- Location in Dodge County and the state of Georgia
- Coordinates: 31°59′23″N 83°11′56″W﻿ / ﻿31.98972°N 83.19889°W
- Country: United States
- State: Georgia
- County: Dodge

Area
- • Total: 3.14 sq mi (8.14 km^{2})
- • Land: 3.14 sq mi (8.12 km^{2})
- • Water: 0.0077 sq mi (0.02 km^{2})
- Elevation: 243 ft (74 m)

Population (2020)
- • Total: 295
- • Density: 94.1/sq mi (36.34/km^{2})
- Time zone: UTC−5 (Eastern (EST))
- • Summer (DST): UTC−4 (EDT)
- ZIP Code: 31077
- Area code: 229
- FIPS code: 13-64932
- GNIS feature ID: 0321548

= Rhine, Georgia =

Rhine is a town in Dodge County, Georgia, United States. The population was 295 in 2020.

== History ==
A post office called Rhine was established in 1890. The community was named after the Rhine river, in Germany, the native land of a large share of the first settlers. The Georgia General Assembly incorporated Rhine as a town in 1891.

==Geography==

Rhine is located in southern Dodge County at (31.989696, -83.198762). U.S. Route 280 passes through the town, leading west 6 mi to Abbeville and east 8 mi to Milan. Georgia State Route 117 crosses US 280 in the center of Rhine, leading north 15 mi to Eastman, the Dodge County seat, and southeast 19 mi to Jacksonville, Georgia. State Route 165 diverges from SR 117 in the north part of town and leads 11 mi northeast to Chauncey.

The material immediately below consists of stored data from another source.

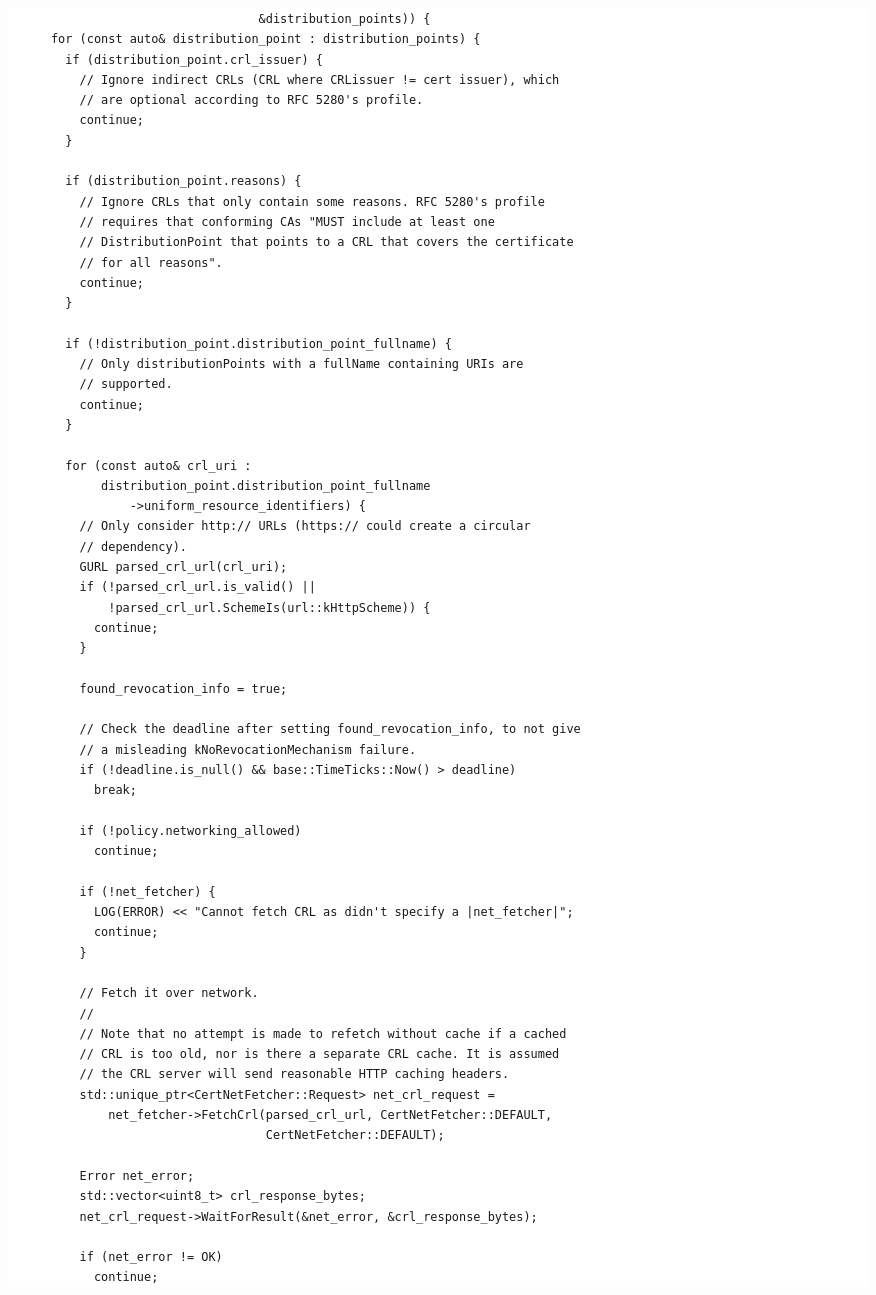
 ```
                                   &distribution_points)) {
      for (const auto& distribution_point : distribution_points) {
        if (distribution_point.crl_issuer) {
          // Ignore indirect CRLs (CRL where CRLissuer != cert issuer), which
          // are optional according to RFC 5280's profile.
          continue;
        }

        if (distribution_point.reasons) {
          // Ignore CRLs that only contain some reasons. RFC 5280's profile
          // requires that conforming CAs "MUST include at least one
          // DistributionPoint that points to a CRL that covers the certificate
          // for all reasons".
          continue;
        }

        if (!distribution_point.distribution_point_fullname) {
          // Only distributionPoints with a fullName containing URIs are
          // supported.
          continue;
        }

        for (const auto& crl_uri :
             distribution_point.distribution_point_fullname
                 ->uniform_resource_identifiers) {
          // Only consider http:// URLs (https:// could create a circular
          // dependency).
          GURL parsed_crl_url(crl_uri);
          if (!parsed_crl_url.is_valid() ||
              !parsed_crl_url.SchemeIs(url::kHttpScheme)) {
            continue;
          }

          found_revocation_info = true;

          // Check the deadline after setting found_revocation_info, to not give
          // a misleading kNoRevocationMechanism failure.
          if (!deadline.is_null() && base::TimeTicks::Now() > deadline)
            break;

          if (!policy.networking_allowed)
            continue;

          if (!net_fetcher) {
            LOG(ERROR) << "Cannot fetch CRL as didn't specify a |net_fetcher|";
            continue;
          }

          // Fetch it over network.
          //
          // Note that no attempt is made to refetch without cache if a cached
          // CRL is too old, nor is there a separate CRL cache. It is assumed
          // the CRL server will send reasonable HTTP caching headers.
          std::unique_ptr<CertNetFetcher::Request> net_crl_request =
              net_fetcher->FetchCrl(parsed_crl_url, CertNetFetcher::DEFAULT,
                                    CertNetFetcher::DEFAULT);

          Error net_error;
          std::vector<uint8_t> crl_response_bytes;
          net_crl_request->WaitForResult(&net_error, &crl_response_bytes);

          if (net_error != OK)
            continue;
```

According to the United States Census Bureau, the town of Rhine has a total area of 8.1 km2, all land.

==Demographics==

Historical population
| Census | Pop. | Note | %± |
| 1900 | 191 |  | — |
| 1910 | 321 |  | 68.1% |
| 1920 | 396 |  | 23.4% |
| 1930 | 450 |  | 13.6% |
| 1940 | 463 |  | 2.9% |
| 1950 | 514 |  | 11.0% |
| 1960 | 485 |  | −5.6% |
| 1970 | 471 |  | −2.9% |
| 1980 | 590 |  | 25.3% |
| 1990 | 466 |  | −21.0% |
| 2000 | 422 |  | −9.4% |
| 2010 | 394 |  | −6.6% |
| 2020 | 295 |  | −25.1% |
U.S. Decennial Census

===Racial and ethnic composition===

Rhine town, Georgia – Racial and ethnic composition Note: the US Census treats Hispanic/Latino as an ethnic category. This table excludes Latinos from the racial categories and assigns them to a separate category. Hispanics/Latinos may be of any race.
| Race / Ethnicity (NH = Non-Hispanic) | Pop 2000 | Pop 2010 | Pop 2020 | % 2000 | % 2010 | % 2020 |
|---|---|---|---|---|---|---|
| White alone (NH) | 281 | 255 | 200 | 66.59% | 64.72% | 67.80% |
| Black or African American alone (NH) | 136 | 118 | 74 | 32.23% | 29.95% | 25.08% |
| Native American or Alaska Native alone (NH) | 0 | 1 | 0 | 0.00% | 0.25% | 0.00% |
| Asian alone (NH) | 0 | 0 | 0 | 0.00% | 0.00% | 0.00% |
| Native Hawaiian or Pacific Islander alone (NH) | 0 | 0 | 0 | 0.00% | 0.00% | 0.00% |
| Other race alone (NH) | 0 | 0 | 0 | 0.00% | 0.00% | 0.00% |
| Mixed race or Multiracial (NH) | 1 | 1 | 7 | 0.24% | 0.25% | 2.37% |
| Hispanic or Latino (any race) | 4 | 19 | 14 | 0.95% | 4.82% | 4.75% |
| Total | 422 | 394 | 295 | 100.00% | 100.00% | 100.00% |

As of the census of 2000, there were 422 people, 183 households, and 114 families residing in the town. By 2020, its population declined to 295.

==Cultural reference==
Rhine gets mentioned in Tracy Byrd's song Watermelon Crawl as the place where the annual watermelon festival takes place.